Léia Viana 26/05/2011
Único, complexo e atual ao descrever uma sociedade alienada e mecanicista.
Foi difícil classificar esta obra de Huxley, a principio, fiquei com dificuldade em encontrar o enredo da história, conforme a leitura avançava fui descobrindo que “Contraponto” não tem uma trama específica, e sim, uma análise nas diferentes personalidades humanas expostas nos personagens construídos por Huxley.
E é isso que faz todo o diferencial nesta obra, os contrastes de personalidade entre um personagem e outro, Huxley os deixa nus para que possamos analisá-los por nós mesmos.
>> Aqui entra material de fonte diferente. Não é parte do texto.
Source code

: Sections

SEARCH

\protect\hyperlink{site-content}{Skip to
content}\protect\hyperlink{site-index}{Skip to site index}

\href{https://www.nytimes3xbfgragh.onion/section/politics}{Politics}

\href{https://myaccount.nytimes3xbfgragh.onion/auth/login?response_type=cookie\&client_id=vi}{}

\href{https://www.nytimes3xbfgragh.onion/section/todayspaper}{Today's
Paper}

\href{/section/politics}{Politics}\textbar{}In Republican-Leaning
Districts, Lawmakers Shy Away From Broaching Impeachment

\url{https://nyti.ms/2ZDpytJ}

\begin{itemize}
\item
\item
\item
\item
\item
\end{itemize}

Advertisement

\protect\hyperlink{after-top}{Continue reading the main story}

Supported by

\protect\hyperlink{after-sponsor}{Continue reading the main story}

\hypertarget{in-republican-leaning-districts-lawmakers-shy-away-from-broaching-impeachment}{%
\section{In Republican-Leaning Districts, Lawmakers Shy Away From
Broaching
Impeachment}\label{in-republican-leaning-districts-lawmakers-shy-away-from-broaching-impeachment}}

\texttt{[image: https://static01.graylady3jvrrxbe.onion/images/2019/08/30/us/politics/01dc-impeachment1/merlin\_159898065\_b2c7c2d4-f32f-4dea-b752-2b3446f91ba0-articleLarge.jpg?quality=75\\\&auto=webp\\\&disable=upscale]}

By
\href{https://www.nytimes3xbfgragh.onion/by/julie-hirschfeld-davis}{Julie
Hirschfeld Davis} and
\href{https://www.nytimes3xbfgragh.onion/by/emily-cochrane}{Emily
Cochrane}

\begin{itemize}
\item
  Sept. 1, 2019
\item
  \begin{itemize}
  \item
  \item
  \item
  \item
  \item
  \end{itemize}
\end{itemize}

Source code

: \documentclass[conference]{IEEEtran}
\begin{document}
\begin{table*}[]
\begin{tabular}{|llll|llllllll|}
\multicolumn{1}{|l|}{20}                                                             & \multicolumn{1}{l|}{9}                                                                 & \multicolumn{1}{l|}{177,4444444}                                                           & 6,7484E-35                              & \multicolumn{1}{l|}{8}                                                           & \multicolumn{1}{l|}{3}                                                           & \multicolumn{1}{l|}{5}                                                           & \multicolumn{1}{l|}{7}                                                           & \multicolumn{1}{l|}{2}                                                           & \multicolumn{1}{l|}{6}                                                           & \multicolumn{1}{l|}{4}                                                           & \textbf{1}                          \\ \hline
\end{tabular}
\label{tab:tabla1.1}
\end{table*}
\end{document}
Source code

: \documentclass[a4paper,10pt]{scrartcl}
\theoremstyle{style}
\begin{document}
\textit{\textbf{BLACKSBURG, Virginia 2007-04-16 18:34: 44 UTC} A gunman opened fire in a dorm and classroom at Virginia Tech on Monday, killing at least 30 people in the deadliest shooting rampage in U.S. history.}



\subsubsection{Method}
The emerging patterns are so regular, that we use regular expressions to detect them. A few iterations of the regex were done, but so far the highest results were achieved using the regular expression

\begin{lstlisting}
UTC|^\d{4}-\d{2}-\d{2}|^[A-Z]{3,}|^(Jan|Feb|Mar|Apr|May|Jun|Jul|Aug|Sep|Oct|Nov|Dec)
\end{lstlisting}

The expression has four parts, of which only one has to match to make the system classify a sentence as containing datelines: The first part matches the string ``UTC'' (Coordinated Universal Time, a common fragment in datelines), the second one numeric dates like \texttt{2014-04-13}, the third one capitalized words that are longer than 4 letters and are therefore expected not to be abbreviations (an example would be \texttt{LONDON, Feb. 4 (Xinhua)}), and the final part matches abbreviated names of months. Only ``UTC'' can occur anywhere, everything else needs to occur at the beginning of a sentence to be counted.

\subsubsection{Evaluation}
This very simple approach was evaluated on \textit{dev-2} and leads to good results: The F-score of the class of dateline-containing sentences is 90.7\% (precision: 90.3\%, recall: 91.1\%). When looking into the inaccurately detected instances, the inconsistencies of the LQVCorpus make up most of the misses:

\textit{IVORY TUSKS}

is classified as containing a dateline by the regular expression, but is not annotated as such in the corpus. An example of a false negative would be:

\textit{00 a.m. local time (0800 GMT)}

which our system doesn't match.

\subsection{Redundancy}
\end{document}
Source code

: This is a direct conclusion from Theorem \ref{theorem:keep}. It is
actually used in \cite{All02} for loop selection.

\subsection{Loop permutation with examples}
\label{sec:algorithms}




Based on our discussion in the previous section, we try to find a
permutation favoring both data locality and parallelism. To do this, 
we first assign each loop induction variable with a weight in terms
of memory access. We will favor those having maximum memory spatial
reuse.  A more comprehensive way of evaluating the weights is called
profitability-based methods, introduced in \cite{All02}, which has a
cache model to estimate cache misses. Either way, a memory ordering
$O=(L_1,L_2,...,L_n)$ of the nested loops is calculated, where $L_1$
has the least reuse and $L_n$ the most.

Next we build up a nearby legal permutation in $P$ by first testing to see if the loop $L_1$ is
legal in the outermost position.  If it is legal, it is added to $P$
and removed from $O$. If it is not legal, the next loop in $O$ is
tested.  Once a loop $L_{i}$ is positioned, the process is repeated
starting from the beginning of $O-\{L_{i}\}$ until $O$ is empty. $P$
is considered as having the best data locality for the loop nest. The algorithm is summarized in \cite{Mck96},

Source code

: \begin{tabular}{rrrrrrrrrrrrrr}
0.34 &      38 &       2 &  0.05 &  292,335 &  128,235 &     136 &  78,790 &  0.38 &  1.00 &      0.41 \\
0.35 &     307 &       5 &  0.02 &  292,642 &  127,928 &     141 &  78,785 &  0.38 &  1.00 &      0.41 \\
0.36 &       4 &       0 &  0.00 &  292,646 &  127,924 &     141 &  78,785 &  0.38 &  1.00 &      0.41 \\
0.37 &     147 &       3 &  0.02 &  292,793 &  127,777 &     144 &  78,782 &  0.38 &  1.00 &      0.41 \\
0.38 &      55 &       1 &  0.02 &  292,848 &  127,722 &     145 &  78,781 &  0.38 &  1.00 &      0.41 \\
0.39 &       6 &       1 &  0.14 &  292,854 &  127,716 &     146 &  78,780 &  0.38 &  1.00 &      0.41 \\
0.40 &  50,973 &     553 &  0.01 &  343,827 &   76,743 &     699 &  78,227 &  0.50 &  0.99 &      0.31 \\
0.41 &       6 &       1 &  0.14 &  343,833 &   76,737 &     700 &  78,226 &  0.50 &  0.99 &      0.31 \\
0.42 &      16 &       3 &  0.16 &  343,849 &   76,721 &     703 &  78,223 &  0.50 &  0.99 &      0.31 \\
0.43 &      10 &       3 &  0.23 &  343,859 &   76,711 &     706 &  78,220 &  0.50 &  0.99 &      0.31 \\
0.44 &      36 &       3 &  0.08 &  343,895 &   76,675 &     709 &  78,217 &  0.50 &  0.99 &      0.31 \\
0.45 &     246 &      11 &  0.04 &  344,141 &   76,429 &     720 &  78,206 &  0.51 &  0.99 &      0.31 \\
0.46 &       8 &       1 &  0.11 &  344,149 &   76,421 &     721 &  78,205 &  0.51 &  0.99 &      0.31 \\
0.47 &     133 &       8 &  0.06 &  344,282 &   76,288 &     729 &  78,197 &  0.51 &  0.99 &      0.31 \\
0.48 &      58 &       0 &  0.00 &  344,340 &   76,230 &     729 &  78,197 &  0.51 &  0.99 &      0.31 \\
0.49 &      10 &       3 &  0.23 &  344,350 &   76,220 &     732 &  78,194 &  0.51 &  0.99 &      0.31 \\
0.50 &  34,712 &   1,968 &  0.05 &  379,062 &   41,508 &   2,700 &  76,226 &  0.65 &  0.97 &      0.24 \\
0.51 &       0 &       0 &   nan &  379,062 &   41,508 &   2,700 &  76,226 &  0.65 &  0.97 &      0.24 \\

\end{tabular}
Torna-se complicado seguir adiante com a leitura sem parar, pelo menos por um breve momento, para refletir nos detalhes que os separam e que os tornam tão humanos e tão próximos de nós, a riqueza e pobreza; a beleza e a feiúra; a inteligência e a falta dela, são características cruciais para a riqueza dos diálogos travados entre os personagens, que se revelam e nos permitem julgá-los e nos compararmos a eles.
Huxley me dá a impressão de que também está analisando seus próprios personagens.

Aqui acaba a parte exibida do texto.